§ **Exercise aim**:
Would you please repeat the data exactly as given?

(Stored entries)
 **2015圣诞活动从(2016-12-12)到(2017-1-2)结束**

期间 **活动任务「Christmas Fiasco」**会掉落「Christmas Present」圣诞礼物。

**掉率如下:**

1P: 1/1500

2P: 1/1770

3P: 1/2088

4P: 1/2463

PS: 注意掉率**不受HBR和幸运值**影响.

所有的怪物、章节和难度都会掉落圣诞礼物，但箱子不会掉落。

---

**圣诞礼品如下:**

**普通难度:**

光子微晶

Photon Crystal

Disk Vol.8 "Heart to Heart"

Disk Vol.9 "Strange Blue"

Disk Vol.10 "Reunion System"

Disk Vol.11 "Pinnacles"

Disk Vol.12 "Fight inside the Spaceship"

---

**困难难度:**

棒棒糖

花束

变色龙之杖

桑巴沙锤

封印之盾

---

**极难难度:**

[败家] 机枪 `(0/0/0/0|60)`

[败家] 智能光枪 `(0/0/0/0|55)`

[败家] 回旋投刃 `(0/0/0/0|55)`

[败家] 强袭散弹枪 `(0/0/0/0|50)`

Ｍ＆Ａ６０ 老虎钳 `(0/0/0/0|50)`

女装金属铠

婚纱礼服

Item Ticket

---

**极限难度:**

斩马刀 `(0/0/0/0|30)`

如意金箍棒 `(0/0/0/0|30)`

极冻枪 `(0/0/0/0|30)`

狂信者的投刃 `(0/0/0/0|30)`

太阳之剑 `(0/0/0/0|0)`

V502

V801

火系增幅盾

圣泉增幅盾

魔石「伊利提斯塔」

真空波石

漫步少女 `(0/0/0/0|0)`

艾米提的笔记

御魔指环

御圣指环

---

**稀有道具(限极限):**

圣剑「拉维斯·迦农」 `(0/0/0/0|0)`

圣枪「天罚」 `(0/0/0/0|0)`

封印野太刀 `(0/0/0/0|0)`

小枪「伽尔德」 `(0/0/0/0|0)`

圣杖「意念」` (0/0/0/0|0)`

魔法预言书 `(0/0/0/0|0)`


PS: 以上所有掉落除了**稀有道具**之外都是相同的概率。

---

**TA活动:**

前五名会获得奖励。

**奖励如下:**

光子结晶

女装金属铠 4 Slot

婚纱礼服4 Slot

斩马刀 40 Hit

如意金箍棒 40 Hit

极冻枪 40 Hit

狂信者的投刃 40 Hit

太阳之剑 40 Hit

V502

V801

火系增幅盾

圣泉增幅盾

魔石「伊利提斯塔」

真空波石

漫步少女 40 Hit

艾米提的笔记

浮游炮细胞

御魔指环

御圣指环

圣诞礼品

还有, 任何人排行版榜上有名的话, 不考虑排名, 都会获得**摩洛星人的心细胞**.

§ **Exercise solution**:
 **2015圣诞活动从(2016-12-12)到(2017-1-2)结束**

期间 **活动任务「Christmas Fiasco」**会掉落「Christmas Present」圣诞礼物。

**掉率如下:**

1P: 1/1500

2P: 1/1770

3P: 1/2088

4P: 1/2463

PS: 注意掉率**不受HBR和幸运值**影响.

所有的怪物、章节和难度都会掉落圣诞礼物，但箱子不会掉落。

---

**圣诞礼品如下:**

**普通难度:**

光子微晶

Photon Crystal

Disk Vol.8 "Heart to Heart"

Disk Vol.9 "Strange Blue"

Disk Vol.10 "Reunion System"

Disk Vol.11 "Pinnacles"

Disk Vol.12 "Fight inside the Spaceship"

---

**困难难度:**

棒棒糖

花束

变色龙之杖

桑巴沙锤

封印之盾

---

**极难难度:**

[败家] 机枪 `(0/0/0/0|60)`

[败家] 智能光枪 `(0/0/0/0|55)`

[败家] 回旋投刃 `(0/0/0/0|55)`

[败家] 强袭散弹枪 `(0/0/0/0|50)`

Ｍ＆Ａ６０ 老虎钳 `(0/0/0/0|50)`

女装金属铠

婚纱礼服

Item Ticket

---

**极限难度:**

斩马刀 `(0/0/0/0|30)`

如意金箍棒 `(0/0/0/0|30)`

极冻枪 `(0/0/0/0|30)`

狂信者的投刃 `(0/0/0/0|30)`

太阳之剑 `(0/0/0/0|0)`

V502

V801

火系增幅盾

圣泉增幅盾

魔石「伊利提斯塔」

真空波石

漫步少女 `(0/0/0/0|0)`

艾米提的笔记

御魔指环

御圣指环

---

**稀有道具(限极限):**

圣剑「拉维斯·迦农」 `(0/0/0/0|0)`

圣枪「天罚」 `(0/0/0/0|0)`

封印野太刀 `(0/0/0/0|0)`

小枪「伽尔德」 `(0/0/0/0|0)`

圣杖「意念」` (0/0/0/0|0)`

魔法预言书 `(0/0/0/0|0)`


PS: 以上所有掉落除了**稀有道具**之外都是相同的概率。

---

**TA活动:**

前五名会获得奖励。

**奖励如下:**

光子结晶

女装金属铠 4 Slot

婚纱礼服4 Slot

斩马刀 40 Hit

如意金箍棒 40 Hit

极冻枪 40 Hit

狂信者的投刃 40 Hit

太阳之剑 40 Hit

V502

V801

火系增幅盾

圣泉增幅盾

魔石「伊利提斯塔」

真空波石

漫步少女 40 Hit

艾米提的笔记

浮游炮细胞

御魔指环

御圣指环

圣诞礼品

还有, 任何人排行版榜上有名的话, 不考虑排名, 都会获得**摩洛星人的心细胞**.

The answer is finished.